The online survey was conducted from December 16, 2025, to January 29, 2026, among 518 investment firms, family offices, and public organizations in Japan. Analysts at Nomura noted that the attitude of major investors towards crypto assets has noticeably improved: 31% of respondents rated the prospects of cryptocurrencies for the next 12 months as positive, while 18% of survey participants showed a negative outlook.

79% of companies stated that they plan to invest in digital assets in the next three years. Of these, 60% are ready to allocate 2% to 5% of their portfolio to cryptocurrencies, indicating a balanced approach to investments rather than aggressive buying. Interest in staking and mining was expressed by 66% of investors, in lending and secured loans - 65%, in crypto derivatives - 63%, and in tokenized assets - 65%. This indicates that large investors are exploring different strategies to generate income from crypto assets.

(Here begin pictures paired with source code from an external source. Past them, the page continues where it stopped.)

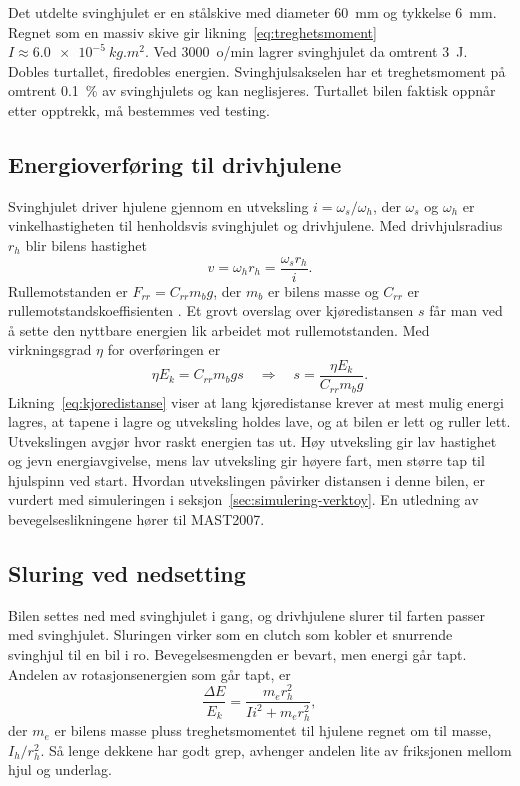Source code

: Det utdelte svinghjulet er en stålskive med diameter \SI{60}{mm} og tykkelse \SI{6}{mm}. Regnet som en massiv skive gir likning~\eqref{eq:treghetsmoment} $I \approx \SI{6,0e-5}{kg.m^2}$. Ved \SI{3000}{o/min} lagrer svinghjulet da omtrent \SI{3}{J}. Dobles turtallet, firedobles energien. Svinghjulsakselen har et treghetsmoment på omtrent \SI{0,1}{\percent} av svinghjulets og kan neglisjeres. Turtallet bilen faktisk oppnår etter opptrekk, må bestemmes ved testing.

\subsection{Energioverføring til drivhjulene}
Svinghjulet driver hjulene gjennom en utveksling $i = \omega_s / \omega_h$, der $\omega_s$ og $\omega_h$ er vinkelhastigheten til henholdsvis svinghjulet og drivhjulene. Med drivhjulsradius $r_h$ blir bilens hastighet \parencite{harkegaard_2004}
\begin{equation}
    v = \omega_h r_h = \frac{\omega_s r_h}{i} .
    \label{eq:hastighet}
\end{equation}
Rullemotstanden er $F_{rr} = C_{rr} m_b g$, der $m_b$ er bilens masse og $C_{rr}$ er rullemotstandskoeffisienten \parencite{engineeringtoolbox_rolling}. Et grovt overslag over kjøredistansen $s$ får man ved å sette den nyttbare energien lik arbeidet mot rullemotstanden. Med virkningsgrad $\eta$ for overføringen er
\begin{equation}
    \eta E_k = C_{rr} m_b g s \quad \Rightarrow \quad s = \frac{\eta E_k}{C_{rr} m_b g} .
    \label{eq:kjoredistanse}
\end{equation}
Likning~\eqref{eq:kjoredistanse} viser at lang kjøredistanse krever at mest mulig energi lagres, at tapene i lagre og utveksling holdes lave, og at bilen er lett og ruller lett. Utvekslingen avgjør hvor raskt energien tas ut. Høy utveksling gir lav hastighet og jevn energiavgivelse, mens lav utveksling gir høyere fart, men større tap til hjulspinn ved start. Hvordan utvekslingen påvirker distansen i denne bilen, er vurdert med simuleringen i seksjon~\ref{sec:simulering-verktoy}. En utledning av bevegelseslikningene hører til MAST2007.

\subsection{Sluring ved nedsetting}
\label{sec:teori-slur}
Bilen settes ned med svinghjulet i gang, og drivhjulene slurer til farten passer med svinghjulet. Sluringen virker som en clutch som kobler et snurrende svinghjul til en bil i ro. Bevegelsesmengden er bevart, men energi går tapt. Andelen av rotasjonsenergien som går tapt, er
\begin{equation}
    \frac{\Delta E}{E_k} = \frac{m_e r_h^2}{I i^2 + m_e r_h^2} ,
    \label{eq:sluretap}
\end{equation}
der $m_e$ er bilens masse pluss treghetsmomentet til hjulene regnet om til masse, $I_h/r_h^2$. Så lenge dekkene har godt grep, avhenger andelen lite av friksjonen mellom hjul og underlag.

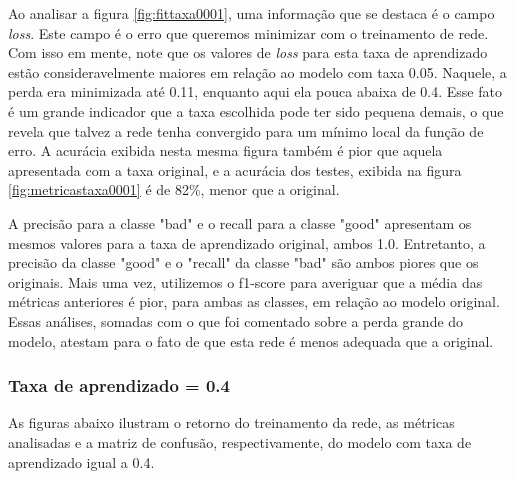 \documentclass[12pt]{article}
\begin{document}
Ao analisar a figura \ref{fig:fittaxa0001}, uma informação que se destaca é o campo \textit{loss}. Este campo é o erro que queremos minimizar com o treinamento de rede. Com isso em mente, note que os valores de \textit{loss} para esta taxa de aprendizado estão consideravelmente maiores em relação ao modelo com taxa 0.05. Naquele, a perda era minimizada até 0.11, enquanto aqui ela pouca abaixa de 0.4. Esse fato é um grande indicador que a taxa escolhida pode ter sido pequena demais, o que revela que talvez a rede tenha convergido para um mínimo local da função de erro. A acurácia exibida nesta mesma figura também é pior que aquela apresentada com a taxa original, e a acurácia dos testes, exibida na figura \ref{fig:metricastaxa0001} é de 82\%, menor que a original.

A precisão para a classe "bad" e o recall para a classe "good" apresentam os mesmos valores para a taxa de aprendizado original, ambos 1.0. Entretanto, a precisão da classe "good" e o "recall" da classe "bad" são ambos piores que os originais. Mais uma vez, utilizemos o f1-score para averiguar que a média das métricas anteriores é pior, para ambas as classes, em relação ao modelo original. Essas análises, somadas com o que foi comentado sobre a perda grande do modelo, atestam para o fato de que esta rede é menos adequada que a original. 
\subsubsection{Taxa de aprendizado = 0.4}

As figuras abaixo ilustram o retorno do treinamento da rede, as métricas analisadas e a matriz de confusão, respectivamente, do modelo com taxa de aprendizado igual a 0.4. 
\end{document}
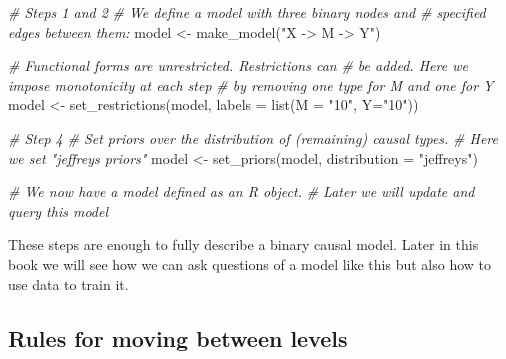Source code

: \documentclass[
  12pt,
]{book}
\newenvironment{Shaded}{\begin{snugshade}}{\end{snugshade}}
\newcommand{\AttributeTok}[1]{\textcolor[rgb]{0.77,0.63,0.00}{#1}}
\newcommand{\CommentTok}[1]{\textcolor[rgb]{0.56,0.35,0.01}{\textit{#1}}}
\newcommand{\FunctionTok}[1]{\textcolor[rgb]{0.00,0.00,0.00}{#1}}
\newcommand{\NormalTok}[1]{#1}
\newcommand{\OtherTok}[1]{\textcolor[rgb]{0.56,0.35,0.01}{#1}}
\newcommand{\StringTok}[1]{\textcolor[rgb]{0.31,0.60,0.02}{#1}}
\begin{document}
\begin{Shaded}
\begin{Highlighting}[]
\CommentTok{\# Steps 1 and 2 }
\CommentTok{\# We define a model with three binary nodes and }
\CommentTok{\# specified edges between them:}
\NormalTok{model }\OtherTok{\textless{}{-}} \FunctionTok{make\_model}\NormalTok{(}\StringTok{"X {-}\textgreater{} M {-}\textgreater{} Y"}\NormalTok{)}

\CommentTok{\# Functional forms are unrestricted. Restrictions can }
\CommentTok{\# be added. Here we impose monotonicity at each step }
\CommentTok{\# by removing one type for M and one for Y}
\NormalTok{model }\OtherTok{\textless{}{-}} \FunctionTok{set\_restrictions}\NormalTok{(model, }\AttributeTok{labels =} \FunctionTok{list}\NormalTok{(}\AttributeTok{M =} \StringTok{"10"}\NormalTok{, }\AttributeTok{Y=}\StringTok{"10"}\NormalTok{))}

\CommentTok{\# Step 4}
\CommentTok{\# Set priors over the distribution of (remaining) causal types.}
\CommentTok{\# Here we set "jeffreys priors"}
\NormalTok{model }\OtherTok{\textless{}{-}} \FunctionTok{set\_priors}\NormalTok{(model, }\AttributeTok{distribution =} \StringTok{"jeffreys"}\NormalTok{)}

\CommentTok{\# We now have a model defined as an R object. }
\CommentTok{\# Later we will update  and query this model}
\end{Highlighting}
\end{Shaded}

These steps are enough to fully describe a binary causal model. Later in this book we will see how we can ask questions of a model like this but also how to use data to train it.

\hypertarget{rules-for-moving-between-levels}{%
\subsection{Rules for moving between levels}\label{rules-for-moving-between-levels}}
\end{document}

Stablecoins, thanks to their various applications, are also beginning to gain the trust of investors. 63% of respondents stated that they could use such crypto assets for international payments and money transfers, as well as for investments in tokenized securities. The most trusted stablecoins among respondents are those pegged to the Japanese yen, US dollar, and euro, issued by large financial companies.

The main barriers to investing in crypto assets are counterparty risks, the possibility of fraud, high volatility of cryptocurrencies, and uncertainty in the regulation of industry companies.

In April, the Japanese government approved amendments to the Financial Instruments and Exchange Act, according to which cryptocurrencies are equated to financial instruments. The new rules require cryptocurrency issuers to provide annual financial reports and prohibit insider trading.